Vojtěch Kába: A Conductor of His Own Productions, Where Film and Music Experience Meet
Vojtěch Kába grew up in Brno, and for a long time it seemed that his world would revolve more around orchestras than film sets. After high school, he enrolled at JAMU to study music production, spending several years moving between philharmonic halls and concert stages, learning how big cultural institutions function behind the scenes. But he found himself increasingly drawn to the visual world. He began recording performances, photographing opera rehearsals, shooting promo videos — and gradually realized that audiovisual work was the environment where his energy made the most sense.
What began as a hobby slowly became a profession. With a group of friends from high school, he first photographed graduation balls, then came the first campaigns, livestreams, and larger commissions for the city, nonprofits, and major companies. Vojtěch discovered that he most enjoyed bringing people and professions together — not just standing behind the camera, but thinking about what the project communicates, who it’s for, and how it should resonate. That’s why, after finishing his bachelor’s degree in Brno, he headed to the Production Department at FAMU. There he completed his master’s degree, produced several student films, and simultaneously developed his own company, which evolved from a photography studio into a full-fledged production house.
He entered the television world through non-fiction projects. This was his first direct encounter with TV production and also the moment he realized he wanted to understand better how television works from the inside. When he received an email from FAMU about the possibility of applying to the CME Content Academy, it fit neatly into his plans. A program led by people like Michal Reitler represented a logical next step: combining hands-on production experience with a deeper understanding of how formats for a broad audience are created. He approached the admissions process seriously, but experience from other schools helped him treat it more like a friendly dialogue than an exam. “It was clear that the committee truly cared about motivation and the way you think,” he says. Part of the selection was a visual puzzle — from dozens of images, applicants had to assemble a story. For some an unexpected task; for Vojtěch, a natural exercise in something he does routinely: finding structure and meaning where, at first glance, there are only fragments.
Today, he sees himself primarily as a producer. He enjoys developing projects with a clear purpose — whether it’s a commercial spot, documentary, or series. He is comfortable with technology and gladly joins technical roles on set, but he is far more interested in how camera, light, and sound support the dramaturgy and tone of the story. This is also why he systematically tries out different crew positions: he wants to understand what each profession needs, so that as a producer he never pushes people into situations that make no sense.
He gravitates toward fiction and documentary work, ideally the kind that has real impact — whether dealing with sensitive social topics or offering viewers a new perspective on familiar issues. The Academy also helped him rethink his relationship to reality and entertainment formats. Thanks to lectures and case studies, he began to recognize that even strongly audience-oriented projects can subtly work with values and themes that an art-house film would struggle to bring to mainstream viewers.
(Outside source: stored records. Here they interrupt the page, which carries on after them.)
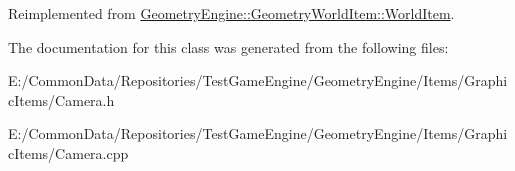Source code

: Reimplemented from \mbox{\hyperlink{class_geometry_engine_1_1_geometry_world_item_1_1_world_item_a86effd24c41c87be8925ee3addd8c33d}{Geometry\+Engine\+::\+Geometry\+World\+Item\+::\+World\+Item}}.



The documentation for this class was generated from the following files\+:\begin{DoxyCompactItemize}
\item 
E\+:/\+Common\+Data/\+Repositories/\+Test\+Game\+Engine/\+Geometry\+Engine/\+Items/\+Graphic\+Items/Camera.\+h\item 
E\+:/\+Common\+Data/\+Repositories/\+Test\+Game\+Engine/\+Geometry\+Engine/\+Items/\+Graphic\+Items/Camera.\+cpp\end{DoxyCompactItemize}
During his internships, he is spread across several worlds: with Michal Macák, he prepares social media content for football projects; at Punk Film, he participates in documentary development; and on Kriminálka Anděl, he hopes to observe how an established series crew operates. In the classroom projects Fight Club Mezina and Veselka, he serves as producer and dramaturg — with no ambition (for now) to become a screenwriter or director, but with a strong emphasis on vision, structure, and realistic production planning.
In the future, he would like to work as a creative producer in his own independent production company while collaborating with television externally. He draws on the company he has built step by step and on his wide spectrum of experience across various types of shoots. He sees the CME Content Academy as a space where these different layers can connect — entrepreneurship, craft, and thoughtful reflection on the purpose of the projects being created for the audiences they aim to reach.